Some ways to do that, listed in no particular order of importance:
- Collect your heroes. Read Steal Like An Artist and choose your hall of virtual mentors. Whose art makes you want to make art? Dig into their work and read, watch, listen intently.
- Create rituals. Look into The Artist’s Way by Julia Cameron, and whether or not the “spiritual” language works for you, think about trying out her daily practices (free-writing three pages every morning) and weekly practices (The Artist’s Date, where you spend 1-2 hours by yourself exploring and giving yourself permission to daydream and absorb and create).
- Get social. What is a professional group, MeetUp group, online community or other social network of people who do what you want to do? Join one of those and practice saying out loud to other people what it is that you want to do. “My name is ______ and I’m an attorney but I also _______ and want to be a ______.“
- Find the local scene. Chances are that where you live someone is doing the thing you want to be doing with your life. Subscribe to the local theater company. Go to the local indie film screening. Get on the list for art openings at galleries, readings, humanities festivals. Sit on boards, volunteer behind the scenes if you can. In a careerist sense this is “building your network.” In a creative sense this is “filling the well.”
- Give yourself permission to be a beginner. Is there an evening or weekend class in what you want to be doing that you could take? Try something out. Don’t put the pressure on yourself to be immediately supporting yourself with this creative pursuit. Experiment and play.
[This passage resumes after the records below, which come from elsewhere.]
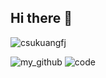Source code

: ## Hi there 👋

<p align="left"> <img src="https://komarev.com/ghpvc/?username=csukuangfj" alt="csukuangfj" /> </p>


![my_github](https://github-readme-stats.vercel.app/api?username=csukuangfj)
![code](https://github-readme-stats.vercel.app/api/top-langs/?username=csukuangfj&layout=compact)
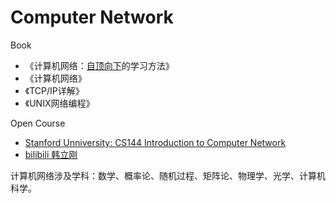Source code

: #  Computer Network

Book
* 《计算机网络：[自顶向下](https://www.baidu.com/s?wd=自顶向下&tn=SE_PcZhidaonwhc_ngpagmjz&rsv_dl=gh_pc_zhidao)的学习方法》
* 《计算机网络》
* 《TCP/IP详解》
* 《UNIX网络编程》

Open Course
* [Stanford Unniversity: CS144 Introduction to Computer Network](https://www.youtube.com/watch?v=-nciJGUPyAM&index=1&list=PLvFG2xYBrYAQCyz4Wx3NPoYJOFjvU7g2Z)
* [bilibili 韩立刚](https://www.bilibili.com/video/av23124815/?p=3)

计算机网络涉及学科：数学、概率论、随机过程、矩阵论、物理学、光学、计算机科学。

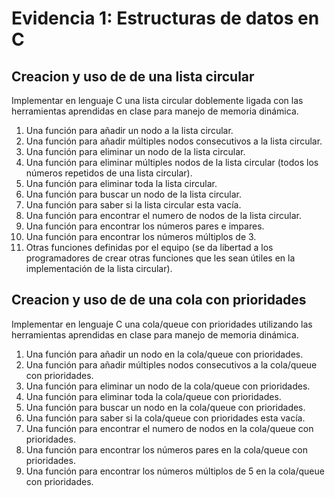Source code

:# Evidencia 1: Estructuras de datos en C
## Creacion y uso de de una lista circular
Implementar en lenguaje C una lista circular doblemente ligada con las herramientas aprendidas en clase para manejo de memoria dinámica.

1. Una función para añadir un nodo a la lista circular.
2. Una función para añadir múltiples nodos consecutivos a la lista circular.
3. Una función para eliminar un nodo de la lista circular.
4. Una función para eliminar múltiples nodos de la lista circular (todos los números repetidos de una lista circular).
5. Una función para eliminar toda la lista circular.
6. Una función para buscar un nodo de la lista circular.
7. Una función para saber si la lista circular esta vacía.
8. Una función para encontrar el numero de nodos de la lista circular.
9. Una función para encontrar los números pares e impares.
10. Una función para encontrar los números múltiplos de 3.
11. Otras funciones definidas por el equipo (se da libertad a los programadores de crear otras funciones que les sean útiles en la implementación de la lista circular).

## Creacion y uso de de una cola con prioridades
Implementar en lenguaje C una cola/queue con prioridades utilizando las herramientas aprendidas en clase para manejo de memoria dinámica.

1. Una función para añadir un nodo en la cola/queue con prioridades.
2. Una función para añadir múltiples nodos consecutivos a la cola/queue con prioridades.
3. Una función para eliminar un nodo de la cola/queue con prioridades.
4. Una función para eliminar toda la cola/queue con prioridades.
5. Una función para buscar un nodo en la cola/queue con prioridades.
6. Una función para saber si la cola/queue con prioridades esta vacía.
7. Una función para encontrar el numero de nodos en la cola/queue con prioridades.
8. Una función para encontrar los números pares en la cola/queue con prioridades.
9. Una función para encontrar los números múltiplos de 5 en la cola/queue con prioridades.
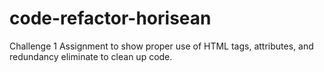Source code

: # code-refactor-horisean
Challenge 1 Assignment to show proper use of HTML tags, attributes, and redundancy eliminate to clean up code.
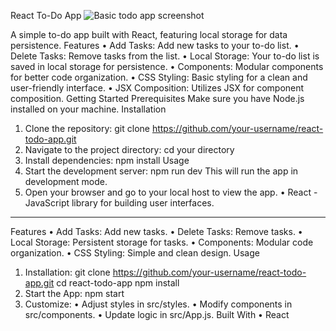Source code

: React To-Do App
![Basic todo app screenshot](https://github.com/bilalsGitHub/basictodoApp/assets/99120420/49992817-3545-43fc-8fed-af0b0569166e)

A simple to-do app built with React, featuring local storage for data persistence.
Features
•	Add Tasks: Add new tasks to your to-do list.
•	Delete Tasks: Remove tasks from the list.
•	Local Storage: Your to-do list is saved in local storage for persistence.
•	Components: Modular components for better code organization.
•	CSS Styling: Basic styling for a clean and user-friendly interface.
•	JSX Composition: Utilizes JSX for component composition.
Getting Started
Prerequisites
Make sure you have Node.js installed on your machine.
Installation
1.	Clone the repository:
git clone https://github.com/your-username/react-todo-app.git
2.	Navigate to the project directory:
cd your directory
3.	Install dependencies:
npm install 
Usage
1.	Start the development server: npm run dev 
This will run the app in development mode.
2.	Open your browser and go to your local host to view the app.
•	React - JavaScript library for building user interfaces.
________________________________________
Features
•	Add Tasks: Add new tasks.
•	Delete Tasks: Remove tasks.
•	Local Storage: Persistent storage for tasks.
•	Components: Modular code organization.
•	CSS Styling: Simple and clean design.
Usage
1.	Installation:
git clone https://github.com/your-username/react-todo-app.git cd react-todo-app npm install 
2.	Start the App:
npm start 
3.	Customize:
•	Adjust styles in src/styles.
•	Modify components in src/components.
•	Update logic in src/App.js.
Built With
•	React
- Use your breaks. Do you get vacation time at this nice law job of yours? Can you plan to take some of it specifically around a film festival or artists’ retreat or concert or play you want to see? Plan out your vacation time over the next 22 months and make sure you’re giving yourself regular intervals to recharge and soak up what you want to do.
- Use your hard-won education and skills in service of your future field. There’s a great organization in Chicago called Lawyers For The Creative Arts. Is there one of those where you live? Creative folks need contracts and all the “boring” paperwork that you’re trying to flee from. This is a way you can make yourself valuable, meet people, and start to transition your life toward where you want it to be.
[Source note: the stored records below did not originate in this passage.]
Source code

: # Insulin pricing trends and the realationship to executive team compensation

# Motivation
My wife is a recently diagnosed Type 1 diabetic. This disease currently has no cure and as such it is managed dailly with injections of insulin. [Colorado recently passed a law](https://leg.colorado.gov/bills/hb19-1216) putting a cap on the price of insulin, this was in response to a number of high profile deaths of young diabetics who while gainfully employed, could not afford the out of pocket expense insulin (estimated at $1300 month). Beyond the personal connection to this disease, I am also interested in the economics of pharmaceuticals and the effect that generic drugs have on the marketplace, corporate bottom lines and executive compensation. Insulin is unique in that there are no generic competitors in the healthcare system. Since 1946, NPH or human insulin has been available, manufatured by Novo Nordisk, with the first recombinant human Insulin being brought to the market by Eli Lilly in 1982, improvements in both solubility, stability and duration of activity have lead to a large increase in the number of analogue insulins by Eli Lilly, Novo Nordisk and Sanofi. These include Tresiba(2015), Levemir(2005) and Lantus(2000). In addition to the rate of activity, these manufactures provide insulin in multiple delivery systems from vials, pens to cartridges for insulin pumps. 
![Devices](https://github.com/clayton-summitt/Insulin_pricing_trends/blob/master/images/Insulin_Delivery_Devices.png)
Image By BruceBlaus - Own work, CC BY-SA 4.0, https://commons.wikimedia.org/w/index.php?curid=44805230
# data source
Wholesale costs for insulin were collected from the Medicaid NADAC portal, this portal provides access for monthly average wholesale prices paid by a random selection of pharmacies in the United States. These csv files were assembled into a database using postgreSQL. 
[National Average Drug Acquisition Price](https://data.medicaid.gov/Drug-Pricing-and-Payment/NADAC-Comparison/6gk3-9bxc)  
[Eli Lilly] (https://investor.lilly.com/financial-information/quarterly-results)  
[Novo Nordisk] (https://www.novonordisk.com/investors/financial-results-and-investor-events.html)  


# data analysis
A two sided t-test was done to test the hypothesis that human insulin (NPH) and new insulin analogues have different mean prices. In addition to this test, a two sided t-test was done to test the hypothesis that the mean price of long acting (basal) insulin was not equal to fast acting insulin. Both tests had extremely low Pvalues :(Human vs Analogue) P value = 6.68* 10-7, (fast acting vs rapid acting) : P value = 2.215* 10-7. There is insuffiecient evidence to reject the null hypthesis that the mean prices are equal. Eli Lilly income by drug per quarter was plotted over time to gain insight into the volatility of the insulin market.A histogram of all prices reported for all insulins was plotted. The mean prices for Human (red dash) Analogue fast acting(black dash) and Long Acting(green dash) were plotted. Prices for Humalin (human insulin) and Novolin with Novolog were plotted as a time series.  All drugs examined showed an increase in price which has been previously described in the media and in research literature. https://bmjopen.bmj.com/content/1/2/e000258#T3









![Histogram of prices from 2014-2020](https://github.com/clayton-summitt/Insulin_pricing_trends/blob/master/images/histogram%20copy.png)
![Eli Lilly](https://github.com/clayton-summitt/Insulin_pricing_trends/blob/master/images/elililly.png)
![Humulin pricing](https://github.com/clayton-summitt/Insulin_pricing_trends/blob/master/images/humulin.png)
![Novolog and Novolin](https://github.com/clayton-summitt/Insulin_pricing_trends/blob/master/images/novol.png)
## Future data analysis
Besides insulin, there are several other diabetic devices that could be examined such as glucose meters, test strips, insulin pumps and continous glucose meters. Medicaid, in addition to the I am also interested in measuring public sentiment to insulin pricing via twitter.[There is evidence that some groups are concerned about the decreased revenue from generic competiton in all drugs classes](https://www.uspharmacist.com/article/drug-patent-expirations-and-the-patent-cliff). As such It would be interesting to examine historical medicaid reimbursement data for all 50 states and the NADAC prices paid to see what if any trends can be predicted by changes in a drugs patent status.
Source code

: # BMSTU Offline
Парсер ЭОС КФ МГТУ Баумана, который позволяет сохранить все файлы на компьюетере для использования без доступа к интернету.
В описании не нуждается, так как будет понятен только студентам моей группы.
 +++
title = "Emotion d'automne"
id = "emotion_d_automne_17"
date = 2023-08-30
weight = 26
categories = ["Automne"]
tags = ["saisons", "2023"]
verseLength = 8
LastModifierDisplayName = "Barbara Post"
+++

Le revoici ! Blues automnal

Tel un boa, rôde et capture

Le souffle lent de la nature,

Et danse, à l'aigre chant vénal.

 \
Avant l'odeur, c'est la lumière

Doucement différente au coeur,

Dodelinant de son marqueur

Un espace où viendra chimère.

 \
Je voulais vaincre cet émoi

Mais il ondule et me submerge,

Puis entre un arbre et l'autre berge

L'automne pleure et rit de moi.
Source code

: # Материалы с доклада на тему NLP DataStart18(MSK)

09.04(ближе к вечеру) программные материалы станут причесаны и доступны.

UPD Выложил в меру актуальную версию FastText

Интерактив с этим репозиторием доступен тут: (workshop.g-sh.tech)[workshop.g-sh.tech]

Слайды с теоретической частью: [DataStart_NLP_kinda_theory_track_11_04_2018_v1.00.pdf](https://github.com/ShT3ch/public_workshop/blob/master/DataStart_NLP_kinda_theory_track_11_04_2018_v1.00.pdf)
- Be vigilant about your finances. Maximize retirement contributions and anything your firm matches. Sock away as much money as you can in your FU fund. Shrink your living expenses so that they’ll be manageable during the transition time when you might not be earning quite as much. If you’ve got fancy health insurance, take advantage of it and get every nice thing you might want done now.
If you can start to connect to the work you want to be doing, I predict one of two things will happen:
a) It will make the next 22 months fly by, and you’ll be able to get through the boring days more easily because you know it’s ending soon and because you have good, creative, fun, nourishing stuff to think about.
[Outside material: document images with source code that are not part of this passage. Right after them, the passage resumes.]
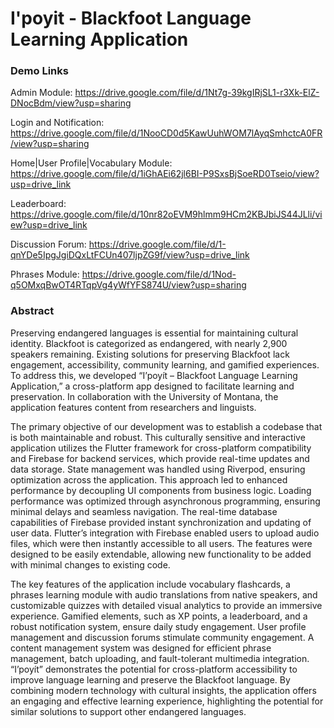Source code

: # I'poyit - Blackfoot Language Learning Application

### Demo Links
Admin Module: https://drive.google.com/file/d/1Nt7g-39kgIRjSL1-r3Xk-ElZ-DNocBdm/view?usp=sharing

Login and Notification: https://drive.google.com/file/d/1NooCD0d5KawUuhWOM7lAyqSmhctcA0FR/view?usp=sharing 

Home|User Profile|Vocabulary Module: https://drive.google.com/file/d/1iGhAEi62jl6BI-P9SxsBjSoeRD0Tseio/view?usp=drive_link 
 
Leaderboard: https://drive.google.com/file/d/10nr82oEVM9hlmm9HCm2KBJbiJS44JLli/view?usp=drive_link 

Discussion Forum: https://drive.google.com/file/d/1-qnYDe5IpgJgiDQxLtFCUn407ljpZG9f/view?usp=drive_link
 
Phrases Module: https://drive.google.com/file/d/1Nod-q5OMxqBwOT4RTqpVg4yWfYFS874U/view?usp=sharing

### Abstract
Preserving endangered languages is essential for maintaining cultural identity. Blackfoot is categorized as endangered, with nearly 2,900 speakers remaining. Existing solutions for preserving Blackfoot lack engagement, accessibility, community learning, and gamified experiences. To address this, we developed “I’poyít – Blackfoot Language Learning Application,” a cross-platform app designed to facilitate learning and preservation. In collaboration with the University of Montana, the application features content from researchers and linguists.

The primary objective of our development was to establish a codebase that is both maintainable and robust. This culturally sensitive and interactive application utilizes the Flutter framework for cross-platform compatibility and Firebase for backend services, which provide real-time updates and data storage. State management was handled using Riverpod, ensuring optimization across the application. This approach led to enhanced performance by decoupling UI components from business logic. Loading performance was optimized through asynchronous programming, ensuring minimal delays and seamless navigation. The real-time database capabilities of Firebase provided instant synchronization and updating of user data. Flutter’s integration with Firebase enabled users to upload audio files, which were then instantly accessible to all users. The features were designed to be easily extendable, allowing new functionality to be added with minimal changes to existing code.

The key features of the application include vocabulary flashcards, a phrases learning module with audio translations from native speakers, and customizable quizzes with detailed visual analytics to provide an immersive experience. Gamified elements, such as XP points, a leaderboard, and a robust notification system, ensure daily study engagement. User profile management and discussion forums stimulate community engagement. A content management system was designed for efficient phrase management, batch uploading, and fault-tolerant multimedia integration. “I’poyít” demonstrates the potential for cross-platform accessibility to improve language learning and preserve the Blackfoot language. By combining modern technology with cultural insights, the application offers an engaging and effective learning experience, highlighting the potential for similar solutions to support other endangered languages.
b) Work will become even more unbearable by comparison and you’ll start hearing klaxons saying “GET THE FUCK OUT RIGHT NOW” so you will in order to save your own life. You always have that option any time, right?
Try one of the above suggestions, or all, or none as it makes sense for your life. Above all: Start the work. If there is a piece of work that is screaming inside you because it wants to be made, then get started, somehow, some way. That feeling you have right now that says “I have wasted so much time doing things I don’t care about already, how can I waste one second more?” is valuable, so use it, and don’t wait for 22 months to pass. But also, don’t eff up your finances and make life artificially harder for yourself because you think that “being a creative person” is some magical black & white special category that you have to burn your life down to enter. You’re already that person if you want to be. It’s not either/or, now/never. Just, start. Start in some small way to do the work you want to do.